I remind you that I am not generally for the pitcher, being a batter and position player, but I believe the correct strike zone helps all, including batters, who do not have to worry as much about pitches 3 to 4 inches off the plate being called strikes, because the catcher caught it in the middle of his body.
When I pitched, way-back in the day, the catcher set up in the middle of home plate, with the catcher’s mitt in the same spot on every pitch. After all, it was little league and no one knew any better. Even though the glove was always in the same spot, I would aim for the catcher’s right knee, or left knee, or right shoulder, etc… The catcher would adjust to the pitch, and with any pitch close to or in the strike zone, the glove would move a few inches in the direction necessary, but still appear to be the strike it was, to the umpire.
I remind you, I was in little league and it was not hard for me to aim for different targets, other than the catcher’s mitt. Not only was that easier for the catcher and umpire, it also did not tip the hitter off as to the location of the pitch.

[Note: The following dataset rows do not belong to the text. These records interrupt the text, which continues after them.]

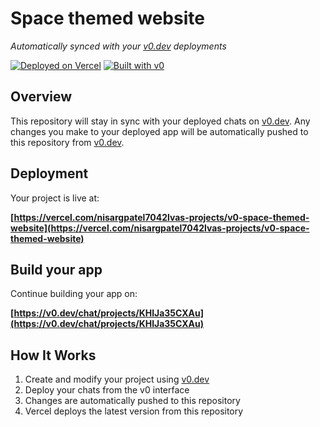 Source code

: # Space themed website

*Automatically synced with your [v0.dev](https://v0.dev) deployments*

[![Deployed on Vercel](https://img.shields.io/badge/Deployed%20on-Vercel-black?style=for-the-badge&logo=vercel)](https://vercel.com/nisargpatel7042lvas-projects/v0-space-themed-website)
[![Built with v0](https://img.shields.io/badge/Built%20with-v0.dev-black?style=for-the-badge)](https://v0.dev/chat/projects/KHlJa35CXAu)

## Overview

This repository will stay in sync with your deployed chats on [v0.dev](https://v0.dev).
Any changes you make to your deployed app will be automatically pushed to this repository from [v0.dev](https://v0.dev).

## Deployment

Your project is live at:

**[https://vercel.com/nisargpatel7042lvas-projects/v0-space-themed-website](https://vercel.com/nisargpatel7042lvas-projects/v0-space-themed-website)**

## Build your app

Continue building your app on:

**[https://v0.dev/chat/projects/KHlJa35CXAu](https://v0.dev/chat/projects/KHlJa35CXAu)**

## How It Works

1. Create and modify your project using [v0.dev](https://v0.dev)
2. Deploy your chats from the v0 interface
3. Changes are automatically pushed to this repository
4. Vercel deploys the latest version from this repository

If I am a pitcher at any level and especially in the Major Leagues, I want every strike I throw, not just the ones,
when I hit my target. It is time for some major league pitcher or team as a whole, to step up and teach baseball catchers to set up down the middle on all pitches, give location with their sign to the pitcher, as they do anyway, and let the pitcher throw the ball to that location. Pitchers should be able to easily visualize and use the catcher’s body parts for the target, besides the glove. If pitchers learn to do it that way at the younger levels, it will be easy to do from then on, giving umpires a much better view of the whole strike zone. It would make watching games with the strike tracker much more bearable too, as the umpire's calls and the strike tracker technology will agree much more.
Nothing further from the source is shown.